- _WORK ORDER_: Would you filter these records and copy every line that has the word "have"?

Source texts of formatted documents
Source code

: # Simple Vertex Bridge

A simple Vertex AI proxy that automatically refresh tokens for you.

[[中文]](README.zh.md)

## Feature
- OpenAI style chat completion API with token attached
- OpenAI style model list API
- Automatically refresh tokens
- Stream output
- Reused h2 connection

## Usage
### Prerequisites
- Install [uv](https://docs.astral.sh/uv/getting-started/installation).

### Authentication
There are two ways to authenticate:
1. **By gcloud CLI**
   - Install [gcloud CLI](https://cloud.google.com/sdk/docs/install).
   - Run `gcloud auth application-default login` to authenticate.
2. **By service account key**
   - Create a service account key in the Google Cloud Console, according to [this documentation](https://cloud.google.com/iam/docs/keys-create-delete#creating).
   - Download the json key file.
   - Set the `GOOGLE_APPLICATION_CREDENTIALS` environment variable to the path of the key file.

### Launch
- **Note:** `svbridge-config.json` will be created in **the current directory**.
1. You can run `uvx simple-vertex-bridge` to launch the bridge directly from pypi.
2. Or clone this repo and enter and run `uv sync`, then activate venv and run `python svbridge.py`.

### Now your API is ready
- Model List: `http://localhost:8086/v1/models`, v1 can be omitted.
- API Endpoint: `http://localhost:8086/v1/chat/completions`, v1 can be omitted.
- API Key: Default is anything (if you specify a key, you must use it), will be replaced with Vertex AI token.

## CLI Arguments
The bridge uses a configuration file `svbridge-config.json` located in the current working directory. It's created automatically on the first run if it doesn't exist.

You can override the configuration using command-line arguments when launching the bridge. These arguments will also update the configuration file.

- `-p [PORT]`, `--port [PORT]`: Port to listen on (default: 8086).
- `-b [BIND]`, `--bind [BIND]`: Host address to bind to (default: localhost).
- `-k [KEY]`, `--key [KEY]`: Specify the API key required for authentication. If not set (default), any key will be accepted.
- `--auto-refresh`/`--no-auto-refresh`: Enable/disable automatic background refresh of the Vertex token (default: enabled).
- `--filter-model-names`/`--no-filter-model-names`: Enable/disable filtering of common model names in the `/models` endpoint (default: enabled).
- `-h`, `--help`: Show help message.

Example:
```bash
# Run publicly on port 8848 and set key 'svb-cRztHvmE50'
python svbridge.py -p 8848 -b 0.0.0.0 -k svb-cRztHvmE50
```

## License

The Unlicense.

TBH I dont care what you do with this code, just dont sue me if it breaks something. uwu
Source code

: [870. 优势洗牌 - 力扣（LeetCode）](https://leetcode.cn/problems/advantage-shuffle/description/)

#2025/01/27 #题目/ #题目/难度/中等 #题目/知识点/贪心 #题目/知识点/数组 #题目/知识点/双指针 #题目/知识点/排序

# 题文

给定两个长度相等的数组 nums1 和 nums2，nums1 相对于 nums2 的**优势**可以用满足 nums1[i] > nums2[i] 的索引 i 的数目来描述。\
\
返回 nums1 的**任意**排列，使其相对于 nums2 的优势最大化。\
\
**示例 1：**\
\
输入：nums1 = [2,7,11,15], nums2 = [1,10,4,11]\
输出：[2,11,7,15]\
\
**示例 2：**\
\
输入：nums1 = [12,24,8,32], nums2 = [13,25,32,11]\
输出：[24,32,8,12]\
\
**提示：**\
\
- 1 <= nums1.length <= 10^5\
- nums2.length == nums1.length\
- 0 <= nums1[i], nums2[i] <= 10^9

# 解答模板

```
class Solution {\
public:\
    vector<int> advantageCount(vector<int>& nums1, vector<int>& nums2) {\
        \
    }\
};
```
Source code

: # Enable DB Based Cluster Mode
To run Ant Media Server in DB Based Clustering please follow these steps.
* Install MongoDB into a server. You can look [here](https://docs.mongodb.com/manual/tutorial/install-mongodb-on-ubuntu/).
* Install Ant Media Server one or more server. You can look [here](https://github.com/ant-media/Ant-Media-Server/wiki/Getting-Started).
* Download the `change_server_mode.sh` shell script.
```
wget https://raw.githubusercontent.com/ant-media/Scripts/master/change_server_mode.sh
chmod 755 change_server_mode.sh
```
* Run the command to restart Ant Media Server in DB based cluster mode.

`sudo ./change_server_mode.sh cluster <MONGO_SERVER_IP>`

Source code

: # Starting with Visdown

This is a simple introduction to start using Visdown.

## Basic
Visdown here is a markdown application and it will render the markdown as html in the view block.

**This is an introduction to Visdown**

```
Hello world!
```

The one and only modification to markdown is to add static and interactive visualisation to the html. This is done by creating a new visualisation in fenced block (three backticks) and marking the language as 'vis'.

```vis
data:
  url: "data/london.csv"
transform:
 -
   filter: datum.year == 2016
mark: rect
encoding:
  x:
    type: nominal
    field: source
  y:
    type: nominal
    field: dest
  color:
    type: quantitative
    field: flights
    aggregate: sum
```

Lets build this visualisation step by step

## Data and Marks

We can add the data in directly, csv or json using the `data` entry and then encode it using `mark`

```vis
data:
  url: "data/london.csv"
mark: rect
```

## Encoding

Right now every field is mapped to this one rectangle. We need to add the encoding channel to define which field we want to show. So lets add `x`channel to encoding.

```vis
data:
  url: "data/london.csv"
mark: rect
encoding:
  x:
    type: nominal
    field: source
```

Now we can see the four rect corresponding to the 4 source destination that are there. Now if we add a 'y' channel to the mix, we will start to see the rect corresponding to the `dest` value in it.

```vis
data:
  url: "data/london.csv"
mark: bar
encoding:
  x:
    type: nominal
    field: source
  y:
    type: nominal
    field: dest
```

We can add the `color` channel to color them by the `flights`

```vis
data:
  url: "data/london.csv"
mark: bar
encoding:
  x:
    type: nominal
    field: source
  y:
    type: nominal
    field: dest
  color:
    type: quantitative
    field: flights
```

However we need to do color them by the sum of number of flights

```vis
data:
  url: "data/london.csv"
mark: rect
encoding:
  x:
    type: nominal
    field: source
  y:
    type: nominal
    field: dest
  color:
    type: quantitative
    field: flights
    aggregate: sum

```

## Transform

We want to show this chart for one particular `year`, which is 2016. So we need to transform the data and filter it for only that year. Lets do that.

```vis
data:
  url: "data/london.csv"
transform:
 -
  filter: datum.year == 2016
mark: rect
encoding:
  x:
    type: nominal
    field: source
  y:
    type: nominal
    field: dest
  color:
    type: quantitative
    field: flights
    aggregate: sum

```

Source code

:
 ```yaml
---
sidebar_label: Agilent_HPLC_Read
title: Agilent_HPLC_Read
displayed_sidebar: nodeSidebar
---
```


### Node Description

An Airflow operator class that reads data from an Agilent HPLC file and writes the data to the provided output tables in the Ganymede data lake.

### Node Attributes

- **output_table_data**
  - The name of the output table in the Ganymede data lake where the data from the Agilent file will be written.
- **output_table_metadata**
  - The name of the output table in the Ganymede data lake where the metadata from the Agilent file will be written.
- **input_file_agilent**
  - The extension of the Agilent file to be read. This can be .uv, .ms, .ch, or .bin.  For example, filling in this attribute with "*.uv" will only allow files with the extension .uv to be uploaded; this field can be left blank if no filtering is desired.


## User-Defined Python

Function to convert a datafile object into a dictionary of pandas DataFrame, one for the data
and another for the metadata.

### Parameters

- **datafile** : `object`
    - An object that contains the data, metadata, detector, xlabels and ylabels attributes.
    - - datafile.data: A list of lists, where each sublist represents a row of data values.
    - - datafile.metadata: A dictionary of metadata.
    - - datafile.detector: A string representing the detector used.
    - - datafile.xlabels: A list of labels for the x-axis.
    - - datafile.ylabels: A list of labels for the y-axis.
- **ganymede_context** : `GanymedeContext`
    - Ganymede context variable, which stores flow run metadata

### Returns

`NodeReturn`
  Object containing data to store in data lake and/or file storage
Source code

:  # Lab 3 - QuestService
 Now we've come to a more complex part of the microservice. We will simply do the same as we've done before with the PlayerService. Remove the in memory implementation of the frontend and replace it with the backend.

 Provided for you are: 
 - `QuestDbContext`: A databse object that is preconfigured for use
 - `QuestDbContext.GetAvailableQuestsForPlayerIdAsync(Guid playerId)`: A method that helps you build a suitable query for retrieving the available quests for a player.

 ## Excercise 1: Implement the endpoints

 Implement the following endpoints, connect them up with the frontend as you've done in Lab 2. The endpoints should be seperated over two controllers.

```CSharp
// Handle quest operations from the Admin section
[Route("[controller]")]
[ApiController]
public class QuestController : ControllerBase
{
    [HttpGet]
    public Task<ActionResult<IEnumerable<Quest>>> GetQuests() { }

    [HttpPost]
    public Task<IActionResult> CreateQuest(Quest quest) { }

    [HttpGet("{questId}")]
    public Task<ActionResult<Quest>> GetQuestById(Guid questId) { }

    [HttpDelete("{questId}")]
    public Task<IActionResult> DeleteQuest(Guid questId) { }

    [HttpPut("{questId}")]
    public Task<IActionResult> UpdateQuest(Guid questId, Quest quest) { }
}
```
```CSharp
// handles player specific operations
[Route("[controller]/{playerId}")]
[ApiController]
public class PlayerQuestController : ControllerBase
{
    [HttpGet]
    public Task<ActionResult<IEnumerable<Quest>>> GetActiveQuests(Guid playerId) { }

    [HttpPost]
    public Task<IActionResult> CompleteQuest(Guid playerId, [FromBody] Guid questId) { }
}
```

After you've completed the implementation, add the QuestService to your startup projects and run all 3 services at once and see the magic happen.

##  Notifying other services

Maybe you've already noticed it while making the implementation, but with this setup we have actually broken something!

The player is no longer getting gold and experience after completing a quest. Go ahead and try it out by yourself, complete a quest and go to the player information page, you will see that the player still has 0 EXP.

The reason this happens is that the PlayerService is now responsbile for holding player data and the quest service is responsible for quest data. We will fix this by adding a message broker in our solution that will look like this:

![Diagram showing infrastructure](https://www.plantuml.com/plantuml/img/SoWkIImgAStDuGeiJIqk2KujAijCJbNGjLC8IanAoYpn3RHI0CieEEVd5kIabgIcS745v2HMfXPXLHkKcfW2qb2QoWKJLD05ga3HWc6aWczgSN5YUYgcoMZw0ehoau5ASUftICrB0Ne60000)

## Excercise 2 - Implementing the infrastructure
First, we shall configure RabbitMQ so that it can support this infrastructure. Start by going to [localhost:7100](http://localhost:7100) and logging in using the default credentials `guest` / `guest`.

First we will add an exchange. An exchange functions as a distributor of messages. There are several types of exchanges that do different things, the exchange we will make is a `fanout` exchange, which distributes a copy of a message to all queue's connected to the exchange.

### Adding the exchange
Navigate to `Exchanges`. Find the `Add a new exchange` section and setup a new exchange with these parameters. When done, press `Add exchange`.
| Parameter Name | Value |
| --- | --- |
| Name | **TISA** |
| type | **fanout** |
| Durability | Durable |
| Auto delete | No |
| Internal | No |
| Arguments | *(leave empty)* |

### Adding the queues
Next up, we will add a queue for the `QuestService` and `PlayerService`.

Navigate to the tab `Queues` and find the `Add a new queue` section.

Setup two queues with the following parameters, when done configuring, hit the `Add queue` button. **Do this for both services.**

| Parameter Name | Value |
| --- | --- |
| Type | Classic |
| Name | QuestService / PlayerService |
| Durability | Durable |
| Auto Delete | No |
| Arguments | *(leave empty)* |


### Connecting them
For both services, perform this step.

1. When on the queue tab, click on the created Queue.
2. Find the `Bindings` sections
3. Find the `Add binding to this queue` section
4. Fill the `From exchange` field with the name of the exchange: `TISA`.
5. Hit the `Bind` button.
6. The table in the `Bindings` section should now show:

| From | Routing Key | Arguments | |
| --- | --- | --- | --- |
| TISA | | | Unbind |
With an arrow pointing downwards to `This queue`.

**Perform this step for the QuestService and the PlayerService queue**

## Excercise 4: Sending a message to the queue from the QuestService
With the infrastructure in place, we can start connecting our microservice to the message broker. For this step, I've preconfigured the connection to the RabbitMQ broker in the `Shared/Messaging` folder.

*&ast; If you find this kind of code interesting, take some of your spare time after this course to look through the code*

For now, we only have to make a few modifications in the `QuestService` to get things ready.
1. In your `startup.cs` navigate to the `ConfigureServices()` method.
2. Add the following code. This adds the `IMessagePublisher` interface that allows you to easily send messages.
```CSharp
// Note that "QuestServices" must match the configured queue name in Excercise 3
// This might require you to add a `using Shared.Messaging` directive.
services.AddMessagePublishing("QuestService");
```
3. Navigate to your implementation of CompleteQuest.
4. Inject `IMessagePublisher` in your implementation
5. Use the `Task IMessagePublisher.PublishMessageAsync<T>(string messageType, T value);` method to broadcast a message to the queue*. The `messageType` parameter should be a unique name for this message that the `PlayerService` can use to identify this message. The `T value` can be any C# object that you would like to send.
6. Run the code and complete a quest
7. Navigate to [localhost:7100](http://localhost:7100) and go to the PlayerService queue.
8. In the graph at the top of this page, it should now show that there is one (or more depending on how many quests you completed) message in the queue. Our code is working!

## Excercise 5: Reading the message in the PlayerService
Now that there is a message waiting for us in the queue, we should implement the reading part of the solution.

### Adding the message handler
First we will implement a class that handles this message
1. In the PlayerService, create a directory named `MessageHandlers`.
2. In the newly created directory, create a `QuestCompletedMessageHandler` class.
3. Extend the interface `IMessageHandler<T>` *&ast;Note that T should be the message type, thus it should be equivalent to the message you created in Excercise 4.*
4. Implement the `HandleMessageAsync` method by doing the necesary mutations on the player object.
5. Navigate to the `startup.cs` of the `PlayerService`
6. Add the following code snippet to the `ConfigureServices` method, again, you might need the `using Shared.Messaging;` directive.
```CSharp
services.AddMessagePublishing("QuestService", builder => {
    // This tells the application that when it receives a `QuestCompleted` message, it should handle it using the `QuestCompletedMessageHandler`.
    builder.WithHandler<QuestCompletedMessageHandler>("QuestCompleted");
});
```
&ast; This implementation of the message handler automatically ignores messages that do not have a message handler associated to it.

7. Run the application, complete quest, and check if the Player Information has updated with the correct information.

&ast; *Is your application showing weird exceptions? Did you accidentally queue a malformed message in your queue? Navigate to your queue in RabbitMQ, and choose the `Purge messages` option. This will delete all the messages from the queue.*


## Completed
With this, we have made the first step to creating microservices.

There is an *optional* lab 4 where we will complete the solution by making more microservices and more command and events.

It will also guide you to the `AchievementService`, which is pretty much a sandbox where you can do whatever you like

- _SOLUTION_:
Maybe you've already noticed it while making the implementation, but with this setup we have actually broken something!
For now, we only have to make a few modifications in the `QuestService` to get things ready.
&ast; This implementation of the message handler automatically ignores messages that do not have a message handler associated to it.
With this, we have made the first step to creating microservices.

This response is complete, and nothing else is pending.